→ Exercise brief
Please write out each entry below exactly as given.

____

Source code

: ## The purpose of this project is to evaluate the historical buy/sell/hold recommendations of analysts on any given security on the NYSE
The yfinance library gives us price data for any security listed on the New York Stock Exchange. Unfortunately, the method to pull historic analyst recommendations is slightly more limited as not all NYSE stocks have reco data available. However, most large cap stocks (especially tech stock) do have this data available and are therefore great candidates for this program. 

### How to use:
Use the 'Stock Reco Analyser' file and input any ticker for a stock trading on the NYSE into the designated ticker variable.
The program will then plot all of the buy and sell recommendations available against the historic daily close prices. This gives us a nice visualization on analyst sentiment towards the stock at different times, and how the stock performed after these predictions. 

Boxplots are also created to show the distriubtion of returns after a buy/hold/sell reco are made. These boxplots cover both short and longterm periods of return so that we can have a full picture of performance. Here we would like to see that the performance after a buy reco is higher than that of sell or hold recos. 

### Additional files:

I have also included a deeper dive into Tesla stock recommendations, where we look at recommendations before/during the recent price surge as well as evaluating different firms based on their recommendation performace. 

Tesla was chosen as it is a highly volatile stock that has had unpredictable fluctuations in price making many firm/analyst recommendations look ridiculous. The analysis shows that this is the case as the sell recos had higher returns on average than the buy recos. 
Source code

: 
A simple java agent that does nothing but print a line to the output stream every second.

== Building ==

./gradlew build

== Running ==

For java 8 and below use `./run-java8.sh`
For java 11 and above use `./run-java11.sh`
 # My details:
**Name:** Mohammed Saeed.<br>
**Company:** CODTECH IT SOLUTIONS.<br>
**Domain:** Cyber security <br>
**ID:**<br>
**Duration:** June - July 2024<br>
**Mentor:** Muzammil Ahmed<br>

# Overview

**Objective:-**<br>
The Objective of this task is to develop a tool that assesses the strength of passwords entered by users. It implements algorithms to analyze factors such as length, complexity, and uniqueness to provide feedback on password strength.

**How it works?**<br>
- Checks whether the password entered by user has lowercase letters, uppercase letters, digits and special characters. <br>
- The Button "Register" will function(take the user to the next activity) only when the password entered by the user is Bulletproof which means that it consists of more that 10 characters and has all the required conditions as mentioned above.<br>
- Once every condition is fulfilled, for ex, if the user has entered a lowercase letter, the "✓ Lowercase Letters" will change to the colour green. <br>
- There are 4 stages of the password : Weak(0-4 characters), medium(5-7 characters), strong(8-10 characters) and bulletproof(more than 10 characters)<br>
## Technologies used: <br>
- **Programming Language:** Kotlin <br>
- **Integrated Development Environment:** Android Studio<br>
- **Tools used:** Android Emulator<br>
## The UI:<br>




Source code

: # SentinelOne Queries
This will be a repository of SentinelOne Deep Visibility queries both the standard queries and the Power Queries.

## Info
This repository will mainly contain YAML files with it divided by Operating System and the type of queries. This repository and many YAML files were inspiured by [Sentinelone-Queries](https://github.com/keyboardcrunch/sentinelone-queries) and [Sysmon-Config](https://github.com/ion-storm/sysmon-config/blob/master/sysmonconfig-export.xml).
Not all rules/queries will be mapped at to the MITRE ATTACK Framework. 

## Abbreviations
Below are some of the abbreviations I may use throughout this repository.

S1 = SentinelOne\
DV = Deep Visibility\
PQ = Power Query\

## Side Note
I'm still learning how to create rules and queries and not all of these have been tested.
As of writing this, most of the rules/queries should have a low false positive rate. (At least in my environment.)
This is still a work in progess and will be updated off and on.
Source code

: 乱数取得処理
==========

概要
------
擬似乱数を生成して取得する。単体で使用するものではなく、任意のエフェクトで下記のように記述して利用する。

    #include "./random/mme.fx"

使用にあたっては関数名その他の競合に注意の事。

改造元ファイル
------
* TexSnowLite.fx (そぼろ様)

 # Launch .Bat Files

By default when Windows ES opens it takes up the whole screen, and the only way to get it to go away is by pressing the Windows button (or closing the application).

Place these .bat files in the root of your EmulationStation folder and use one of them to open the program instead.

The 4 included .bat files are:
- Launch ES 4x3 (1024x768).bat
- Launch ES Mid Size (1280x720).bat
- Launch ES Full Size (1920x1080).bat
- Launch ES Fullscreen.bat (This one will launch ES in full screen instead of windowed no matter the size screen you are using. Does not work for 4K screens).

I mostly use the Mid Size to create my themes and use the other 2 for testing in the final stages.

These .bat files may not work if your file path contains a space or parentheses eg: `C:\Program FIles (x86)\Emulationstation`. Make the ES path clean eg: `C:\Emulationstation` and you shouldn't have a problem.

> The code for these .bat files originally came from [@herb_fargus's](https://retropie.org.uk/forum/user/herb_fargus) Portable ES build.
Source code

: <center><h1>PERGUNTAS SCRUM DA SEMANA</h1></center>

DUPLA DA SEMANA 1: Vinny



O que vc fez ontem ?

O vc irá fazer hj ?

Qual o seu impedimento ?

____

→ Response to this exercise
Source code

: ## The purpose of this project is to evaluate the historical buy/sell/hold recommendations of analysts on any given security on the NYSE
The yfinance library gives us price data for any security listed on the New York Stock Exchange. Unfortunately, the method to pull historic analyst recommendations is slightly more limited as not all NYSE stocks have reco data available. However, most large cap stocks (especially tech stock) do have this data available and are therefore great candidates for this program. 

### How to use:
Use the 'Stock Reco Analyser' file and input any ticker for a stock trading on the NYSE into the designated ticker variable.
The program will then plot all of the buy and sell recommendations available against the historic daily close prices. This gives us a nice visualization on analyst sentiment towards the stock at different times, and how the stock performed after these predictions. 

Boxplots are also created to show the distriubtion of returns after a buy/hold/sell reco are made. These boxplots cover both short and longterm periods of return so that we can have a full picture of performance. Here we would like to see that the performance after a buy reco is higher than that of sell or hold recos. 

### Additional files:

I have also included a deeper dive into Tesla stock recommendations, where we look at recommendations before/during the recent price surge as well as evaluating different firms based on their recommendation performace. 

Tesla was chosen as it is a highly volatile stock that has had unpredictable fluctuations in price making many firm/analyst recommendations look ridiculous. The analysis shows that this is the case as the sell recos had higher returns on average than the buy recos. 
Source code

: 
A simple java agent that does nothing but print a line to the output stream every second.

== Building ==

./gradlew build

== Running ==

For java 8 and below use `./run-java8.sh`
For java 11 and above use `./run-java11.sh`
 # My details:
**Name:** Mohammed Saeed.<br>
**Company:** CODTECH IT SOLUTIONS.<br>
**Domain:** Cyber security <br>
**ID:**<br>
**Duration:** June - July 2024<br>
**Mentor:** Muzammil Ahmed<br>

# Overview

**Objective:-**<br>
The Objective of this task is to develop a tool that assesses the strength of passwords entered by users. It implements algorithms to analyze factors such as length, complexity, and uniqueness to provide feedback on password strength.

**How it works?**<br>
- Checks whether the password entered by user has lowercase letters, uppercase letters, digits and special characters. <br>
- The Button "Register" will function(take the user to the next activity) only when the password entered by the user is Bulletproof which means that it consists of more that 10 characters and has all the required conditions as mentioned above.<br>
- Once every condition is fulfilled, for ex, if the user has entered a lowercase letter, the "✓ Lowercase Letters" will change to the colour green. <br>
- There are 4 stages of the password : Weak(0-4 characters), medium(5-7 characters), strong(8-10 characters) and bulletproof(more than 10 characters)<br>
## Technologies used: <br>
- **Programming Language:** Kotlin <br>
- **Integrated Development Environment:** Android Studio<br>
- **Tools used:** Android Emulator<br>
## The UI:<br>




Source code

: # SentinelOne Queries
This will be a repository of SentinelOne Deep Visibility queries both the standard queries and the Power Queries.

## Info
This repository will mainly contain YAML files with it divided by Operating System and the type of queries. This repository and many YAML files were inspiured by [Sentinelone-Queries](https://github.com/keyboardcrunch/sentinelone-queries) and [Sysmon-Config](https://github.com/ion-storm/sysmon-config/blob/master/sysmonconfig-export.xml).
Not all rules/queries will be mapped at to the MITRE ATTACK Framework. 

## Abbreviations
Below are some of the abbreviations I may use throughout this repository.

S1 = SentinelOne\
DV = Deep Visibility\
PQ = Power Query\

## Side Note
I'm still learning how to create rules and queries and not all of these have been tested.
As of writing this, most of the rules/queries should have a low false positive rate. (At least in my environment.)
This is still a work in progess and will be updated off and on.
Source code

: 乱数取得処理
==========

概要
------
擬似乱数を生成して取得する。単体で使用するものではなく、任意のエフェクトで下記のように記述して利用する。

    #include "./random/mme.fx"

使用にあたっては関数名その他の競合に注意の事。

改造元ファイル
------
* TexSnowLite.fx (そぼろ様)

 # Launch .Bat Files

By default when Windows ES opens it takes up the whole screen, and the only way to get it to go away is by pressing the Windows button (or closing the application).

Place these .bat files in the root of your EmulationStation folder and use one of them to open the program instead.

The 4 included .bat files are:
- Launch ES 4x3 (1024x768).bat
- Launch ES Mid Size (1280x720).bat
- Launch ES Full Size (1920x1080).bat
- Launch ES Fullscreen.bat (This one will launch ES in full screen instead of windowed no matter the size screen you are using. Does not work for 4K screens).

I mostly use the Mid Size to create my themes and use the other 2 for testing in the final stages.

These .bat files may not work if your file path contains a space or parentheses eg: `C:\Program FIles (x86)\Emulationstation`. Make the ES path clean eg: `C:\Emulationstation` and you shouldn't have a problem.

> The code for these .bat files originally came from [@herb_fargus's](https://retropie.org.uk/forum/user/herb_fargus) Portable ES build.
Source code

: <center><h1>PERGUNTAS SCRUM DA SEMANA</h1></center>

DUPLA DA SEMANA 1: Vinny



O que vc fez ontem ?

O vc irá fazer hj ?

Qual o seu impedimento ?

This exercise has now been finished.